Quand le maire a mis aux voix le principe de l’adhésion à l’AVVE (moyennant une cotisation annuelle de 300 euros), le groupe d’opposition PS-EELV s’est prononcé contre, tandis que le groupe majoritaire a voté unanimement pour, se contentant de regretter que le rapport sénatorial ait été rédigé sans concertation avec les communes utilisatrices du vote électronique. C’est sans doute par excès de modestie que le sénateur Bockel, sur place, n’a pas osé défendre face à ses collègues la belle réussite de la ville de Mulhouse en la matière ?… Et est-ce que les enquêteurs du Sénat auraient appris grand-chose en interrogeant ces élus sottement agrippés au ruineux matériel(4) acquis suite à un douteux calcul de l’ancien maire ?…

Et comment auraient réagi les socialistes mulhousiens s’ils avaient été auditionnés par la commission sénatoriale ? Confusément et contradictoirement comme l’a fait P. Freyburger lors des dernières élections municipales, ou lorsqu’il restait dans l’ombre de Bockel avant 2007 ? Ou en se dérobant comme l’a fait Hollande une fois élu ? Ou clairement et avec détermination comme l’a fait le sénateur PS des Hauts-de-Seine, Philippe Kaltenbach, qui vient de déposer pour la deuxième fois en un an une proposition de loi pour interdire les machines à voter ?…

Le 24 mars 2015

B. Schaeffer

  1. En lisant la quinzaine d’articles consacrés à ce sujet dans la revue électronique « Klapp’ 68 », vous pourrez reconstituer l’histoire du vote électronique à Mulhouse pendant 18 mois, étalés sur les années 2007 et 2008, correspondant à la période de parution de ce bulletin en ligne qui se présentait comme « l’héritier de l’inoxydable  «Klapperstei 68», organe central de la contre-information corrosive et satirique alsacienne », porté par Jean-Pierre Sallent dans les années 70.

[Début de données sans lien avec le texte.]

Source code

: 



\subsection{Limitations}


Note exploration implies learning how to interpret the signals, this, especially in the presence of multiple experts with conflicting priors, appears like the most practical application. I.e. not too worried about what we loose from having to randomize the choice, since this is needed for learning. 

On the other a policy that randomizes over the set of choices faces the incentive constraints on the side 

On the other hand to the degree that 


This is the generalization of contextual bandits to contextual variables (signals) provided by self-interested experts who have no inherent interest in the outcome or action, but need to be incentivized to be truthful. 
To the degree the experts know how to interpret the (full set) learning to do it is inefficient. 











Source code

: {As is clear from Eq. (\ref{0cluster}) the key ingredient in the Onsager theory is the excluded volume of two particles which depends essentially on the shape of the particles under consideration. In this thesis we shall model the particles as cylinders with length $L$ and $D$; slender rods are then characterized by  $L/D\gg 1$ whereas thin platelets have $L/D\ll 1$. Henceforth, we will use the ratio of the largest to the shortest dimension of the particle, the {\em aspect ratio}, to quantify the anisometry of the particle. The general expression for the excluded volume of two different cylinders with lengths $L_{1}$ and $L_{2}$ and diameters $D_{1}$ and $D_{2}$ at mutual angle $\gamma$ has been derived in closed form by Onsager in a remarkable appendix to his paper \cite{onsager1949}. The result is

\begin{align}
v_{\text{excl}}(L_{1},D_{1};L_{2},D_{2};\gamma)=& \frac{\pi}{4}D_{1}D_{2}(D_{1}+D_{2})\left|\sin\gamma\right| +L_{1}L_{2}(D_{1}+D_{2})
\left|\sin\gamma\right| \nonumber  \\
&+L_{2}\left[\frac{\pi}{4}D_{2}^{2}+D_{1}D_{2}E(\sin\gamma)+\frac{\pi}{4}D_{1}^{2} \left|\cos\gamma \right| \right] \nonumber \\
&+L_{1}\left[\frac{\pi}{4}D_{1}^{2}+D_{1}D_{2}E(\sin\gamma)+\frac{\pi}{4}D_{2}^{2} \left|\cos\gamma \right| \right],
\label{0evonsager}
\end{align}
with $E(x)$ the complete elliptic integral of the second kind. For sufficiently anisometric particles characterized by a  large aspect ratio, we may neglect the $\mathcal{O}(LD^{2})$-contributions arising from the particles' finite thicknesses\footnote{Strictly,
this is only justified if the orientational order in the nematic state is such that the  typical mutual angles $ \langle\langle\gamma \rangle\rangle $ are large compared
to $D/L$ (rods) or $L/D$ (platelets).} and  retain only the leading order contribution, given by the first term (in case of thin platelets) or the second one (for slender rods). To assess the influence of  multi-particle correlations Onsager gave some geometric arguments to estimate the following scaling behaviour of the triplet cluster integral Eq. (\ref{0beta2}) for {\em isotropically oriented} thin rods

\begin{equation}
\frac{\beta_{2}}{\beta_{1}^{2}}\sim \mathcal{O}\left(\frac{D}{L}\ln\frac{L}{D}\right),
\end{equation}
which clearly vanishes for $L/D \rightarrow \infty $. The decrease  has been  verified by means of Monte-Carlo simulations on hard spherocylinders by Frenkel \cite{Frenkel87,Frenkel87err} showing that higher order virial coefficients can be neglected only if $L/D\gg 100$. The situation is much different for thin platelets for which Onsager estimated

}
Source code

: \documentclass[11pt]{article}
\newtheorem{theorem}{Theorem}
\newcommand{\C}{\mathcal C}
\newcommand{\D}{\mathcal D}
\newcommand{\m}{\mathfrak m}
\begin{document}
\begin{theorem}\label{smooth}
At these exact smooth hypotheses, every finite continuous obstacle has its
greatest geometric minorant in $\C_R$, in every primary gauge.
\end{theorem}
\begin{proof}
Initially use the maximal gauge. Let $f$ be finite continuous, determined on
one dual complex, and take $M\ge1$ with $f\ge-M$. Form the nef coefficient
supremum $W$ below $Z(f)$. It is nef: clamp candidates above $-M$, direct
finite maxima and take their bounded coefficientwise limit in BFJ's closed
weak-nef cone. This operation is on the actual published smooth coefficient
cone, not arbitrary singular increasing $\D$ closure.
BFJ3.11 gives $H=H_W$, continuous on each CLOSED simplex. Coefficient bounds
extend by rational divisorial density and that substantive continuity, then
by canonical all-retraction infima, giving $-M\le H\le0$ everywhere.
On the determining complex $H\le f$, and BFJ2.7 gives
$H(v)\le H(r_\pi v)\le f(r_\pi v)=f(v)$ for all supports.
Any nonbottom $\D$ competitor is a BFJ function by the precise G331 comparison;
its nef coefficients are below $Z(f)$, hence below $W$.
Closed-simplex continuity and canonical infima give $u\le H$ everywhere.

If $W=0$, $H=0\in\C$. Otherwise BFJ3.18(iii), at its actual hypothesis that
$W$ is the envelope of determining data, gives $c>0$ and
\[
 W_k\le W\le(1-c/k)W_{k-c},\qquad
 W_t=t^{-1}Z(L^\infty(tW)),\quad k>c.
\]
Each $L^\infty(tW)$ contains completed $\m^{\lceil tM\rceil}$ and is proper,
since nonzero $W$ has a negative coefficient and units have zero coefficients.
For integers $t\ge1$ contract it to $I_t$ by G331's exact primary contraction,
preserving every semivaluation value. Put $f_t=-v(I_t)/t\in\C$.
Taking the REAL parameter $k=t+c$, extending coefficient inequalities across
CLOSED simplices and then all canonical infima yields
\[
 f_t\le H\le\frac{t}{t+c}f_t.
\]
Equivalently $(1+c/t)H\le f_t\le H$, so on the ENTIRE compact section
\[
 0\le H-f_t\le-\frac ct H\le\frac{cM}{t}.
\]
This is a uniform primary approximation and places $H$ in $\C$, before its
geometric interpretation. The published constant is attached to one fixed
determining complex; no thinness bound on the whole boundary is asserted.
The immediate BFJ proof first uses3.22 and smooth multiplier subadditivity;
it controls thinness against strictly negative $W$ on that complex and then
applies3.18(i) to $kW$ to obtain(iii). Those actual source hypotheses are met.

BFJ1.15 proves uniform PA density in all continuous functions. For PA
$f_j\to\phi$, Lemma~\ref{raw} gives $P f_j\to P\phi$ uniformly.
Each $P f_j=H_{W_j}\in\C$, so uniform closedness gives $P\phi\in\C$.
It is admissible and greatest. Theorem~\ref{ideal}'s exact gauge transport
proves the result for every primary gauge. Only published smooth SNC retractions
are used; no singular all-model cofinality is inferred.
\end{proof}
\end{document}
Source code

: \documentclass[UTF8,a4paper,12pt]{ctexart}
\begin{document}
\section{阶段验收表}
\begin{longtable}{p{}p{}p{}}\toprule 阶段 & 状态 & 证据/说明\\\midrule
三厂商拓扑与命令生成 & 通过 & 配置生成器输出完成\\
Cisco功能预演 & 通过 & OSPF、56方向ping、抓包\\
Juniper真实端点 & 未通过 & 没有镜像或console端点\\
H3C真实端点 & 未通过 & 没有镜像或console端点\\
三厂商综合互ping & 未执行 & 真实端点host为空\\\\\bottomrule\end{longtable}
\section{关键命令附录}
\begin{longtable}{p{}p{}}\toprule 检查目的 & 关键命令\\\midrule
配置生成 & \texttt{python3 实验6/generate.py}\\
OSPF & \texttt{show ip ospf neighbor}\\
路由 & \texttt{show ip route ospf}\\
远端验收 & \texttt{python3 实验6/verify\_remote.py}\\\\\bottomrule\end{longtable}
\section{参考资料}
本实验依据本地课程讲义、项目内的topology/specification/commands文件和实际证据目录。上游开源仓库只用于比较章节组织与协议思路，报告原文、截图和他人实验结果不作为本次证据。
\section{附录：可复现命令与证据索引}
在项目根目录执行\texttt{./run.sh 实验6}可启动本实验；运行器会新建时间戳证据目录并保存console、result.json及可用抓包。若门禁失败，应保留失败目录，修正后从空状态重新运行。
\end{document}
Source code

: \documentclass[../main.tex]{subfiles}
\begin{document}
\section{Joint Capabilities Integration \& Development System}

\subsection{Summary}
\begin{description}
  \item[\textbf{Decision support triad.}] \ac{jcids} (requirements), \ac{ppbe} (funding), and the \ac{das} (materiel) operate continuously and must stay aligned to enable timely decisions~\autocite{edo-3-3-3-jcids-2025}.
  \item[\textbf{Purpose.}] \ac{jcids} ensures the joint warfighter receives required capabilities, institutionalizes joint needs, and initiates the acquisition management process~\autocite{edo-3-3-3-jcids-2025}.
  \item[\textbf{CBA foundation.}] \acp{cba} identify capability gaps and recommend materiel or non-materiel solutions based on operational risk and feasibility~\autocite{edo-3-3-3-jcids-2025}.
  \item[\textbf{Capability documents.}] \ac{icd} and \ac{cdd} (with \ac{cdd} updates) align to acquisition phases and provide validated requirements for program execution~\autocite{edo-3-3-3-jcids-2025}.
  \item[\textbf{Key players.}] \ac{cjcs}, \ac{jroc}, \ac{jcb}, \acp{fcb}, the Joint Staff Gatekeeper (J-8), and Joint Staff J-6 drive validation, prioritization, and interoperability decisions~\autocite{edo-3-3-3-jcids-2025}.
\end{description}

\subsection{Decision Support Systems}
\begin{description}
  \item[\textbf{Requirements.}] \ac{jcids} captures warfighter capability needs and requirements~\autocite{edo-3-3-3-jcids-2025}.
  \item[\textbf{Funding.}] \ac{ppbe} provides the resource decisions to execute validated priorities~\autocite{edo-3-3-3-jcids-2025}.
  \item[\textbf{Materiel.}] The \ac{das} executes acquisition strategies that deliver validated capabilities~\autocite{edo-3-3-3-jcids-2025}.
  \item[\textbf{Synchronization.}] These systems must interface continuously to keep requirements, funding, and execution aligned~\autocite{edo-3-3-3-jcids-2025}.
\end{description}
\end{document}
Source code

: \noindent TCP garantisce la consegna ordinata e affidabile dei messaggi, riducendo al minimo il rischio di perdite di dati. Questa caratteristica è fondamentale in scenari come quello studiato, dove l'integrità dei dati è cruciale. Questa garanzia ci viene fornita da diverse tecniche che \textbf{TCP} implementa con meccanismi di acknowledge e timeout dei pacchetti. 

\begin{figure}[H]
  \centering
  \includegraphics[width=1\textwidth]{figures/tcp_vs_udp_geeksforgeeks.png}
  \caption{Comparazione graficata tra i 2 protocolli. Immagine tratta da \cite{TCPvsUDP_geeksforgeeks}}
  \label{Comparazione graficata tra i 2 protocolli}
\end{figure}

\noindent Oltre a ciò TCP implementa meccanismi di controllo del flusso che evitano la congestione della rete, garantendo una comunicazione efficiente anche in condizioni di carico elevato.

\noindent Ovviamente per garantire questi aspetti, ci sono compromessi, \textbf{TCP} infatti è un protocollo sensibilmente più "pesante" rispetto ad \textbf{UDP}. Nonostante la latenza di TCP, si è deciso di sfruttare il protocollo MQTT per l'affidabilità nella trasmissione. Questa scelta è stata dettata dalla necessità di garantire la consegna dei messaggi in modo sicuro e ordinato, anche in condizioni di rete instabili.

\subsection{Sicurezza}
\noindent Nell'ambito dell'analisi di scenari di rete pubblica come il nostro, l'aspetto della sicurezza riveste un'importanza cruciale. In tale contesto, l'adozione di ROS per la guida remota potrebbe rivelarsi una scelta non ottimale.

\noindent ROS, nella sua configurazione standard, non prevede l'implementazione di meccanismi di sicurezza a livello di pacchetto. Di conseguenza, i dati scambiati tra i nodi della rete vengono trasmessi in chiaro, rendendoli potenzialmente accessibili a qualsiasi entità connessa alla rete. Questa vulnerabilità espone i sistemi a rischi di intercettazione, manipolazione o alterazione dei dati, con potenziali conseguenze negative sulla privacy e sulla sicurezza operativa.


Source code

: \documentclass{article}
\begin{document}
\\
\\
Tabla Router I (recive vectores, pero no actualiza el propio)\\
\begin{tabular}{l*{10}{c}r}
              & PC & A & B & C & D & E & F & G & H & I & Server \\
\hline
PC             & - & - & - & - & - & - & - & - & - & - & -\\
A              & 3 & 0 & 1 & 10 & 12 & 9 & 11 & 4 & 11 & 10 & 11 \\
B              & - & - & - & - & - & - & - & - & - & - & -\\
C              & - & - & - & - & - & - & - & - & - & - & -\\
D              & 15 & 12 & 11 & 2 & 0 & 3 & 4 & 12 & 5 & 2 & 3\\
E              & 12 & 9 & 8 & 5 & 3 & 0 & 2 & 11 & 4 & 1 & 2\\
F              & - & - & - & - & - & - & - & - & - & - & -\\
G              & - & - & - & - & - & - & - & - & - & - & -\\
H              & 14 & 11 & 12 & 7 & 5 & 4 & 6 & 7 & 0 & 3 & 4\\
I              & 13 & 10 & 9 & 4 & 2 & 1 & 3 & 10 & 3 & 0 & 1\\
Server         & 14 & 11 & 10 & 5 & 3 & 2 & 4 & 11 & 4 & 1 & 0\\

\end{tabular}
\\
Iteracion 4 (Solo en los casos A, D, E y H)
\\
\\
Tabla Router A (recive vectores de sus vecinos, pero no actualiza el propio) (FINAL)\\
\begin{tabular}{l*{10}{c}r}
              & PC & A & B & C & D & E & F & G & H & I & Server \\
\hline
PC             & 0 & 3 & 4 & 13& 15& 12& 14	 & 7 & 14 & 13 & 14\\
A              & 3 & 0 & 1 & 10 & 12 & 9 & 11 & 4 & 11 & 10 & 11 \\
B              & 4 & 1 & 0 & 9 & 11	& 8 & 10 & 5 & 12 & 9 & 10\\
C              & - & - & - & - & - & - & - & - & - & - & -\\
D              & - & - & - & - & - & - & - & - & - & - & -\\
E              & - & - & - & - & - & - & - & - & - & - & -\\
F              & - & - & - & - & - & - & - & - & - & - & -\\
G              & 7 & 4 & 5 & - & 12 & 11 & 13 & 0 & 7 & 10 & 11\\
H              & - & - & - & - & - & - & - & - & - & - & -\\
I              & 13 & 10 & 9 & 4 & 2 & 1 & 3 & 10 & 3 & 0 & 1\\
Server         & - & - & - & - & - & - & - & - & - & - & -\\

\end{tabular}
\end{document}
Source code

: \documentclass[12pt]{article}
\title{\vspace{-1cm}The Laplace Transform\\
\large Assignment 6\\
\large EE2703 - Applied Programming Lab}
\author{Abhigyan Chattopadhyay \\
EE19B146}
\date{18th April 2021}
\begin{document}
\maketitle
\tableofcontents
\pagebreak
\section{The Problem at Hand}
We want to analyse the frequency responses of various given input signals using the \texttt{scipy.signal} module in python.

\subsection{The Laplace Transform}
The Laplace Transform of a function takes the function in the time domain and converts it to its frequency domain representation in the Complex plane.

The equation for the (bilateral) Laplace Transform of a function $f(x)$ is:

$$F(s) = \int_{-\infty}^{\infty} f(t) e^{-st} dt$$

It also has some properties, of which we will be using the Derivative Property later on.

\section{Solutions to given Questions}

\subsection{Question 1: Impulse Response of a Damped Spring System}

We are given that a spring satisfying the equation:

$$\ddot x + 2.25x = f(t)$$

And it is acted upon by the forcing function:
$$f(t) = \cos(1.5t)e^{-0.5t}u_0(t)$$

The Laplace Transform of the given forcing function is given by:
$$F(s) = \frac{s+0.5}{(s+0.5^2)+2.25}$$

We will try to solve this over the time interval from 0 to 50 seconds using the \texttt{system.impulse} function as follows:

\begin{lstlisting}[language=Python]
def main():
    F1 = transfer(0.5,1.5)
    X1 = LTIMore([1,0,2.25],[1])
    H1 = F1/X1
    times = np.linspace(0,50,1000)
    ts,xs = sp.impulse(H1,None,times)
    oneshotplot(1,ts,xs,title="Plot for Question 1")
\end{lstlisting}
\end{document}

  1. Ce groupe national – ordinateurs de vote – dispose encore aujourd’hui d’un site (http://www.ordinateurs-de-vote.org/) où toutes les questions pratiques, techniques et politiques concernant le vote électronique sont détaillées et suivies régulièrement.

  1. A part Mulhouse, en Alsace, seule Riedisheim est aussi concernée par le vote électronique ; mais à notre connaissance, il n’y a pas eu d’action contre ce dispositif par des citoyens mécontents de cette commune. Wintzenheim fait partie de ces villes qui ont fait usage pendant quelques temps des machines à voter, et qui, face aux difficultés, ont sagement décidé de revenir au vote papier.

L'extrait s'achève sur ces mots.